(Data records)
--- START ---

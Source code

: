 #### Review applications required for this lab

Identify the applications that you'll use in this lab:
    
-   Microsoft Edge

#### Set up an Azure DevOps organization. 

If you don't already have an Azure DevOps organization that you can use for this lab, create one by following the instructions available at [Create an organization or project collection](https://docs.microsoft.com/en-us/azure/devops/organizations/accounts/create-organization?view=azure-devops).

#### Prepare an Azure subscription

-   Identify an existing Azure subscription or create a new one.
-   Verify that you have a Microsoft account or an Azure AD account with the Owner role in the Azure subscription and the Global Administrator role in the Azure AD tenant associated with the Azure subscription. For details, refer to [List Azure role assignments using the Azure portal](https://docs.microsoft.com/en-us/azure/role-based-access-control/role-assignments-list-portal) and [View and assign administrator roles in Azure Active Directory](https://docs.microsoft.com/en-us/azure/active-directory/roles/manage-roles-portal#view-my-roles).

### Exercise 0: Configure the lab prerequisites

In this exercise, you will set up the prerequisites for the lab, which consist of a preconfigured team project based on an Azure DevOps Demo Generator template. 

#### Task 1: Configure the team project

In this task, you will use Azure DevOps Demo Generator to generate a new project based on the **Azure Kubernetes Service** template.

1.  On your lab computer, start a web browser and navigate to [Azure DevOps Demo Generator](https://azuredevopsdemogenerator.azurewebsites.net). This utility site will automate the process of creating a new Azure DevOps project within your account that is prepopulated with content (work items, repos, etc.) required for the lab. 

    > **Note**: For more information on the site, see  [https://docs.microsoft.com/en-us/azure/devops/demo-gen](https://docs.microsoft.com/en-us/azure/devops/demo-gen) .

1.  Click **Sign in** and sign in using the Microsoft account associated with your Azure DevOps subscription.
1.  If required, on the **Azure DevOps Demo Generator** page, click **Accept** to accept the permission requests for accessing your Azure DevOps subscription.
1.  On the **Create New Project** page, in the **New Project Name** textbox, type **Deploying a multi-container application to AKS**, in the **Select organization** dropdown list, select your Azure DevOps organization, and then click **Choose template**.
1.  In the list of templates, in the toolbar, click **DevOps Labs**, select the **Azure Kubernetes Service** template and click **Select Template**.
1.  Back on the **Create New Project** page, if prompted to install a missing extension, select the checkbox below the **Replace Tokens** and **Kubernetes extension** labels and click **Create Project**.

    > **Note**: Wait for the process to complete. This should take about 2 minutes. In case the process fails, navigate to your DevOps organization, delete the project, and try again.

--- END ---

Exercise description:
Where a line of the data contains "applications", copy that line.

Completed task:
: #### Review applications required for this lab
Identify the applications that you'll use in this lab:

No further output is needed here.